Required action — Unless a line falls after the one with "strings, including the", retype it exactly from the records below; leave out all pictures.

*** The records Section Begins ***

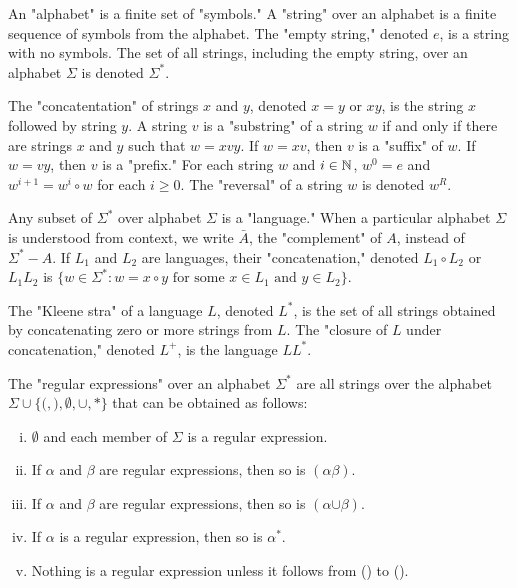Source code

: \documentclass[a4paper,11pt]{article}
\begin{document}
\begin{outline}
    An "alphabet" is a finite set of "symbols." A "string" over an alphabet is a finite sequence of symbols from the
    alphabet. The "empty string," denoted \(e\), is a string with no symbols. The set of all strings, including the
    empty string, over an alphabet \(\Sigma\) is denoted \(\Sigma^*\).
    
    The "concatentation" of strings \(x\) and \(y\), denoted \(x = y\) or \(xy\), is the string \(x\) followed by
    string \(y\). A string \(v\) is a "substring" of a string \(w\) if and only if there are strings \(x\) and \(y\)
    such that \(w = xvy\). If \(w = xv\), then \(v\) is a "suffix" of \(w\). If \(w = vy\), then \(v\) is a "prefix."
    For each string \(w\) and \(i \in \mathbb{N}\), \(w^0 = e\) and \(w^{i+1} = w^i \circ w\) for each \(i \geq 0\). The
    "reversal" of a string \(w\) is denoted \(w^R\).
    
    Any subset of \(\Sigma^*\) over alphabet \(\Sigma\) is a "language." When a particular alphabet \(\Sigma\) is
    understood from context, we write \(\bar{A}\), the "complement" of \(A\), instead of \(\Sigma^*-A\). If \(L_1\)
    and \(L_2\) are languages, their "concatenation," denoted \(L_1 \circ L_2\) or \(L_1L_2\) is \(\{w \in \Sigma^*:
    w = x \circ y\text{ for some }x \in L_1\text{ and }y \in L_2\}\).
    
    The "Kleene stra" of a language \(L\), denoted \(L^*\), is the set of all strings obtained by concatenating zero
    or more strings from \(L\). The "closure of \(L\) under concatenation," denoted \(L^+\), is the language \(LL^*\).
    
    The "regular expressions" over an alphabet \(\Sigma^*\) are all strings over the alphabet \(\Sigma \cup \{\pmb{(},
    \pmb{)}, \pmb{\emptyset}, \pmb{\cup}, \pmb{*}\}\) that can be obtained as follows:
    \begin{enumerate}[i.]
      \item \(\pmb{\emptyset}\) and each member of \(\Sigma\) is a regular expression.
      \item If \(\alpha\) and \(\beta\) are regular expressions, then so is \((\alpha\beta)\).
      \item If \(\alpha\) and \(\beta\) are regular expressions, then so is \((\alpha\pmb{\cup}\beta)\).
      \item If \(\alpha\) is a regular expression, then so is \(\alpha^{\pmb{*}}\).
      \item Nothing is a regular expression unless it follows from () to ().
    \end{enumerate}
      

\end{outline}
\end{document}
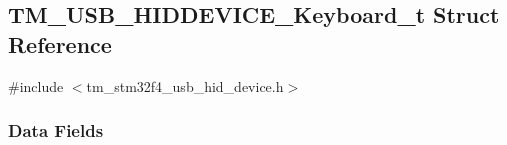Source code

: \hypertarget{struct_t_m___u_s_b___h_i_d_d_e_v_i_c_e___keyboard__t}{}\subsection{T\+M\+\_\+\+U\+S\+B\+\_\+\+H\+I\+D\+D\+E\+V\+I\+C\+E\+\_\+\+Keyboard\+\_\+t Struct Reference}
\label{struct_t_m___u_s_b___h_i_d_d_e_v_i_c_e___keyboard__t}


{\ttfamily \#include $<$tm\+\_\+stm32f4\+\_\+usb\+\_\+hid\+\_\+device.\+h$>$}

\subsubsection*{Data Fields}
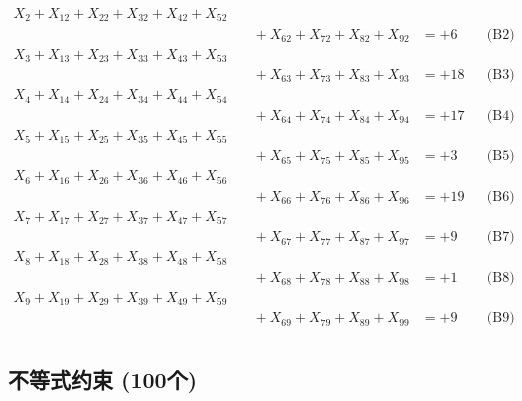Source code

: \documentclass[a4paper,10pt]{article}
\begin{document}
{\begin{align}
X_{2} + X_{12} + X_{22} + X_{32} + X_{42} + X_{52} \\[0.1ex]
&\quad  + X_{62} + X_{72} + X_{82} + X_{92} &= +6 && \text{(B2)} \\
X_{3} + X_{13} + X_{23} + X_{33} + X_{43} + X_{53} \\[0.1ex]
&\quad  + X_{63} + X_{73} + X_{83} + X_{93} &= +18 && \text{(B3)} \\
X_{4} + X_{14} + X_{24} + X_{34} + X_{44} + X_{54} \\[0.1ex]
&\quad  + X_{64} + X_{74} + X_{84} + X_{94} &= +17 && \text{(B4)} \\
\allowbreak
X_{5} + X_{15} + X_{25} + X_{35} + X_{45} + X_{55} \\[0.1ex]
&\quad  + X_{65} + X_{75} + X_{85} + X_{95} &= +3 && \text{(B5)} \\
X_{6} + X_{16} + X_{26} + X_{36} + X_{46} + X_{56} \\[0.1ex]
&\quad  + X_{66} + X_{76} + X_{86} + X_{96} &= +19 && \text{(B6)} \\
X_{7} + X_{17} + X_{27} + X_{37} + X_{47} + X_{57} \\[0.1ex]
&\quad  + X_{67} + X_{77} + X_{87} + X_{97} &= +9 && \text{(B7)} \\
X_{8} + X_{18} + X_{28} + X_{38} + X_{48} + X_{58} \\[0.1ex]
&\quad  + X_{68} + X_{78} + X_{88} + X_{98} &= +1 && \text{(B8)} \\
X_{9} + X_{19} + X_{29} + X_{39} + X_{49} + X_{59} \\[0.1ex]
&\quad  + X_{69} + X_{79} + X_{89} + X_{99} &= +9 && \text{(B9)} \\
\end{align}
}

\subsection{不等式约束 (100个)}
\end{document}
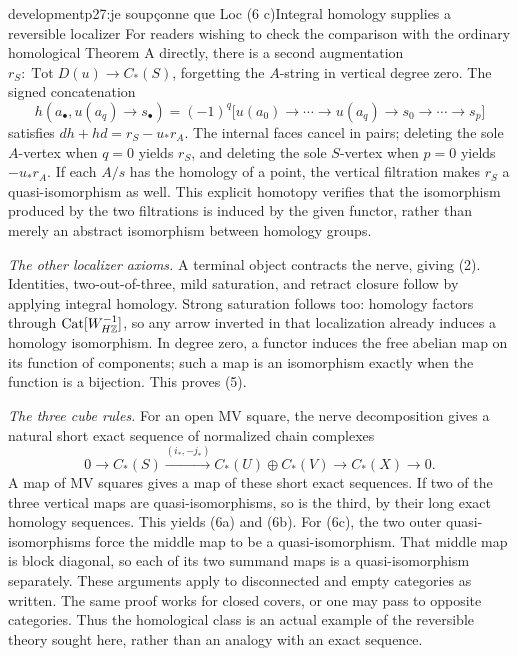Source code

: \begin{dcomment}{development}{p27:je soupçonne que Loc (6 c)}{Integral homology supplies a reversible localizer}
For readers wishing to check the comparison with the ordinary homological Theorem A directly, there is a second augmentation $r_S:\operatorname{Tot}D(u)\to C_*(S)$, forgetting the $A$-string in vertical degree zero. The signed concatenation
\[
h(a_\bullet,u(a_q)\to s_\bullet)
 =(-1)^q\bigl[u(a_0)\to\cdots\to u(a_q)\to s_0\to\cdots\to s_p\bigr]
\]
satisfies $dh+hd=r_S-u_*r_A$. The internal faces cancel in pairs; deleting the sole $A$-vertex when $q=0$ yields $r_S$, and deleting the sole $S$-vertex when $p=0$ yields $-u_*r_A$. If each $A/s$ has the homology of a point, the vertical filtration makes $r_S$ a quasi-isomorphism as well. This explicit homotopy verifies that the isomorphism produced by the two filtrations is induced by the given functor, rather than merely an abstract isomorphism between homology groups.

\emph{The other localizer axioms.} A terminal object contracts the nerve, giving (2). Identities, two-out-of-three, mild saturation, and retract closure follow by applying integral homology. Strong saturation follows too: homology factors through $\mathrm{Cat}[W_{H\mathbb Z}^{-1}]$, so any arrow inverted in that localization already induces a homology isomorphism. In degree zero, a functor induces the free abelian map on its function of components; such a map is an isomorphism exactly when the function is a bijection. This proves (5).

\emph{The three cube rules.} For an open MV square, the nerve decomposition gives a natural short exact sequence of normalized chain complexes
\[
0\longrightarrow C_*(S)
 \xrightarrow{(i_*,-j_*)}C_*(U)\oplus C_*(V)
 \longrightarrow C_*(X)\longrightarrow0.
\]
A map of MV squares gives a map of these short exact sequences. If two of the three vertical maps are quasi-isomorphisms, so is the third, by their long exact homology sequences. This yields (6a) and (6b). For (6c), the two outer quasi-isomorphisms force the middle map to be a quasi-isomorphism. That middle map is block diagonal, so each of its two summand maps is a quasi-isomorphism separately. These arguments apply to disconnected and empty categories as written. The same proof works for closed covers, or one may pass to opposite categories. Thus the homological class is an actual example of the reversible theory sought here, rather than an analogy with an exact sequence.
\end{dcomment}


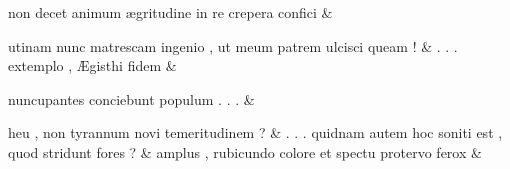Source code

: \documentclass[12pt,onecolumn,twoside,a4paper]{memoir}
\begin{document}
\begin{pairs}
\begin{Leftside}
                              non
                              decet
                              animum
                              ægritudine
                              in
                              re
                              crepera
                              confici \&
                         \stanza {}
                     
                              utinam
                              nunc
                              matrescam
                              ingenio
                              ,
                              ut
                              meum
                              patrem
                              ulcisci
                              queam
                              ! \&
                         \stanza {}.
                              .
                              .
                              extemplo
                              ,
                              Ægisthi
                              fidem & 
                     
                              nuncupantes
                              conciebunt
                              populum
                              .
                              .
                              . \&
                         \stanza {}
                     
                              heu
                              ,
                              non
                              tyrannum
                              novi
                              temeritudinem
                              ? \&
                         \stanza {}
                     .
                              .
                              .
                              quidnam
                              autem
                              hoc
                              soniti
                              est
                              ,
                              quod
                              stridunt
                              fores
                              ? \&
                         \stanza {}
                     amplus
                              ,
                              rubicundo
                              colore
                              et
                              spectu
                              protervo
                              ferox \&
                         \stanza {}
                     

\end{Leftside}
\end{pairs}
\end{document}
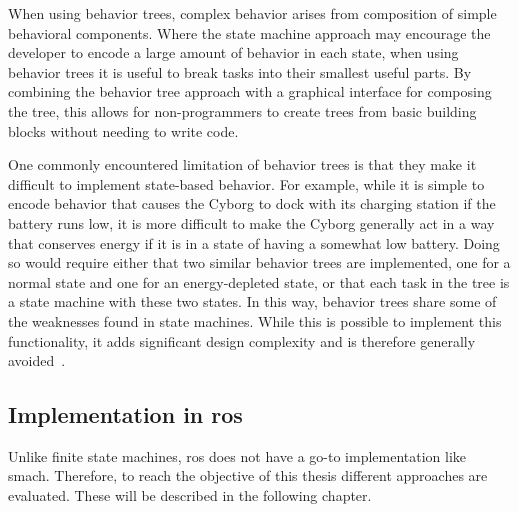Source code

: \documentclass[\rootfolder/main.tex]{subfiles}
\begin{document}
When using behavior trees, complex behavior arises from composition of simple behavioral components.
Where the state machine approach may encourage the developer to encode a large amount of behavior in each state, when using behavior trees it is useful to break tasks into their smallest useful parts.
By combining the behavior tree approach with a graphical interface for composing the tree, this allows for non-programmers to create trees from basic building blocks without needing to write code.

One commonly encountered limitation of behavior trees is that they make it difficult to implement state-based behavior.
For example, while it is simple to encode behavior that causes the Cyborg to dock with its charging station if the battery runs low, it is more difficult to make the Cyborg generally act in a way that conserves energy if it is in a state of having a somewhat low battery.
Doing so would require either that two similar behavior trees are implemented, one for a normal state and one for an energy-depleted state, or that each task in the tree is a state machine with these two states.
In this way, behavior trees share some of the weaknesses found in state machines.
While this is possible to implement this functionality, it adds significant design complexity and is therefore generally avoided~\cite{Millington2009}.


\subsection{Implementation in \acrshort{ros}}

Unlike finite state machines, \acrshort{ros} does not have a go-to implementation like \acrshort{smach}.
Therefore, to reach the objective of this thesis different approaches are evaluated.
These will be described in the following chapter.
\end{document}

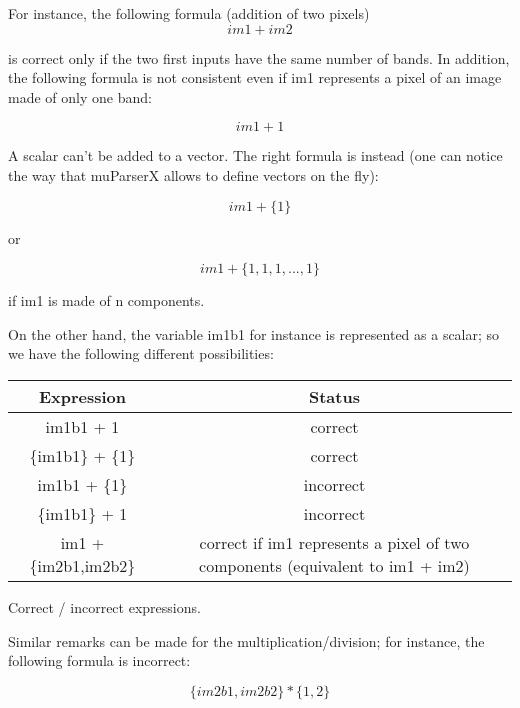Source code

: For instance, the following formula (addition of two pixels)
\begin{equation}
  im1+im2
\end{equation}
\label{firstequation}

is correct only if the two first inputs have the same number of bands. 
In addition, the following formula is not consistent even if im1 
represents a pixel of an image made of only one band:

\begin{equation}
  im1+1
\end{equation}

A scalar can't be added to a vector. The right formula is instead 
(one can notice the way that muParserX allows to define vectors on the fly):

\begin{equation}
  im1+\{ 1 \}
\end{equation}

or

\begin{equation}
  im1 + \{1,1,1,...,1\}
\end{equation}

if im1 is made of n components. 

On the other hand, the variable im1b1 for instance is represented as a 
scalar; so we have the following different possibilities:

\begin{center} 
\begin{tabular}{||c|c||}
\hline
\bf Expression & \bf Status \\
\hline\hline
im1b1 + 1 & correct \\
\{im1b1\} + \{1\} & correct \\
im1b1 + \{1\} & incorrect \\
\{im1b1\} + 1 & incorrect \\
im1 + \{im2b1,im2b2\} & correct if im1 represents a pixel of two components (equivalent to  im1 + im2) \\
\hline
\end{tabular}
\end{center}
\caption{Correct / incorrect expressions.}
\label{correctness}


Similar remarks can be made for the multiplication/division; 
for instance, the following formula is incorrect:

\begin{equation}
  \{im2b1,im2b2\} * \{1,2\}
\end{equation}

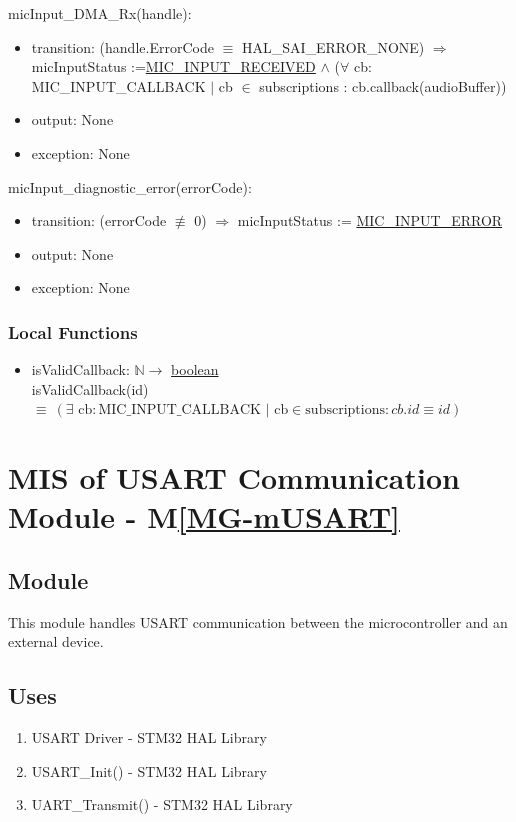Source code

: \documentclass[12pt, titlepage]{article}
\newcommand{\mref}[1]{M\ref{#1}}
\begin{document}
\noindent micInput\_DMA\_Rx(handle):
\begin{itemize}
  \item transition: (handle.ErrorCode \(\equiv\) HAL\_SAI\_ERROR\_NONE)
  \(\Rightarrow\) \\
  micInputStatus :=\hyperref[enum:MicInputStatus:Received]{MIC\_INPUT\_RECEIVED}
  \(\wedge\) (\(\forall\) cb:
  MIC\_INPUT\_CALLBACK \(\vert\) cb \(\in\) subscriptions :
  cb.callback(audioBuffer))
  \item output: None
  \item exception: None
\end{itemize}

\noindent micInput\_diagnostic\_error(errorCode):
\begin{itemize}
  \item transition: (errorCode \(\not\equiv\) 0) \(\Rightarrow\) micInputStatus
  := \hyperref[enum:MicInputStatus:Error]{MIC\_INPUT\_ERROR}
  \item output: None
  \item exception: None
\end{itemize} 


\subsubsection{Local Functions}
\begin{itemize}
  \item isValidCallback: \(\mathbb{N} \rightarrow\)
  \hyperref[generic:bool]{boolean}\\
  isValidCallback(id) \(\equiv\ (\exists \text{ cb}: \text{MIC\_INPUT\_CALLBACK
  } \vert  
  \text{ cb} \in \text{subscriptions} : cb.id \equiv id)\) 
\end{itemize}

\newpage

\section{MIS of USART Communication Module \label{mod:UsartComm} -
\mref{MG-mUSART}}
\subsection{Module}
This module handles USART communication between the microcontroller and an
external device.

\subsection{Uses}
\begin{enumerate}
  \item USART Driver - STM32 HAL Library \cite{STM_USER_MANUAL}
  \item USART\_Init() - STM32 HAL Library \cite{STM_USER_MANUAL}
  \item UART\_Transmit() - STM32 HAL Library \cite{STM_USER_MANUAL}
\end{enumerate}
\end{document}
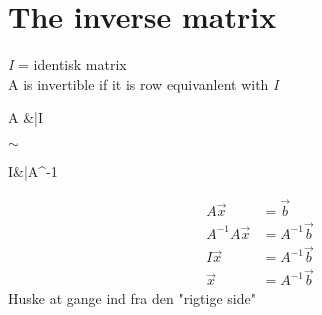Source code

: \documentclass[danish, english]{article}
\begin{document}
\section*{The inverse matrix}
\begin{theo}[Regneregler] 
\textit{I} = identisk matrix\\
A is invertible if it is row equivanlent with \textit{I}\\
\begin{ArgMat}
A &|I
\end{ArgMat}$\sim$
\begin{ArgMat}
I&|A^{-1}
\end{ArgMat}
\begin{align*}
A\vec{x} &= \vec{b}\\
A^{-1}A\vec{x} &= A^{-1}\vec{b}\\
I\vec{x} &= A^{-1}\vec{b}\\
\vec{x}&=A^{-1}\vec{b}
\end{align*}
Huske at gange ind fra den "rigtige side"
\end{theo}

\newpage
\end{document}
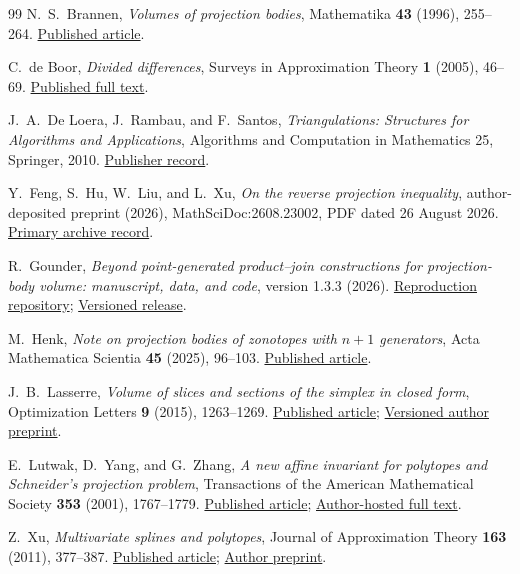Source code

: \documentclass[11pt]{article}
\begin{document}
\begingroup
\small
\begin{thebibliography}{99}
N.~S.~Brannen, \emph{Volumes of projection bodies}, Mathematika
\textbf{43} (1996), 255--264.
\href{https://doi.org/10.1112/S002557930001175X}{Published article}.

C.~de Boor, \emph{Divided differences}, Surveys in Approximation Theory
\textbf{1} (2005), 46--69.
\href{https://surveys-in-approximation-theory.com/papers/2/2.pdf}{Published full text}.

J.~A.~De Loera, J.~Rambau, and F.~Santos, \emph{Triangulations: Structures
for Algorithms and Applications}, Algorithms and Computation in
Mathematics 25, Springer, 2010.
\href{https://doi.org/10.1007/978-3-642-12971-1}{Publisher record}.

Y.~Feng, S.~Hu, W.~Liu, and L.~Xu, \emph{On the reverse projection
inequality}, author-deposited preprint (2026), MathSciDoc:2608.23002,
PDF dated 26 August 2026.
\href{https://archive.ymsc.tsinghua.edu.cn/pacm_paperurl/20260821091122099811781}{Primary archive record}.

R.~Gounder, \emph{Beyond point-generated product--join constructions for
projection-body volume: manuscript, data, and code}, version 1.3.3 (2026).
\href{https://github.com/Kohze/projection-body-separation}{Reproduction repository};
\href{https://github.com/Kohze/projection-body-separation/releases/tag/v1.3.3}{Versioned release}.

M.~Henk, \emph{Note on projection bodies of zonotopes with $n+1$ generators},
Acta Mathematica Scientia \textbf{45} (2025), 96--103.
\href{https://doi.org/10.1007/s10473-025-0107-9}{Published article}.

J.~B.~Lasserre, \emph{Volume of slices and sections of the simplex in
closed form}, Optimization Letters \textbf{9} (2015), 1263--1269.
\href{https://doi.org/10.1007/s11590-015-0898-z}{Published article};
\href{https://arxiv.org/abs/1412.4617v1}{Versioned author preprint}.

E.~Lutwak, D.~Yang, and G.~Zhang, \emph{A new affine invariant for
polytopes and Schneider's projection problem}, Transactions of the
American Mathematical Society \textbf{353} (2001), 1767--1779.
\href{https://doi.org/10.1090/S0002-9947-01-02726-X}{Published article};
\href{https://cims.nyu.edu/~yangd/papers/trans.pdf}{Author-hosted full text}.

Z.~Xu, \emph{Multivariate splines and polytopes}, Journal of Approximation
Theory \textbf{163} (2011), 377--387.
\href{https://doi.org/10.1016/j.jat.2010.10.005}{Published article};
\href{https://arxiv.org/abs/0806.1127v4}{Author preprint}.


\end{thebibliography}
\end{document}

*** The records Section Ends ***

Exercise answer —
Source code

: \documentclass[a4paper,11pt]{article}
\begin{document}
\begin{outline}
    An "alphabet" is a finite set of "symbols." A "string" over an alphabet is a finite sequence of symbols from the
    alphabet. The "empty string," denoted \(e\), is a string with no symbols. The set of all strings, including the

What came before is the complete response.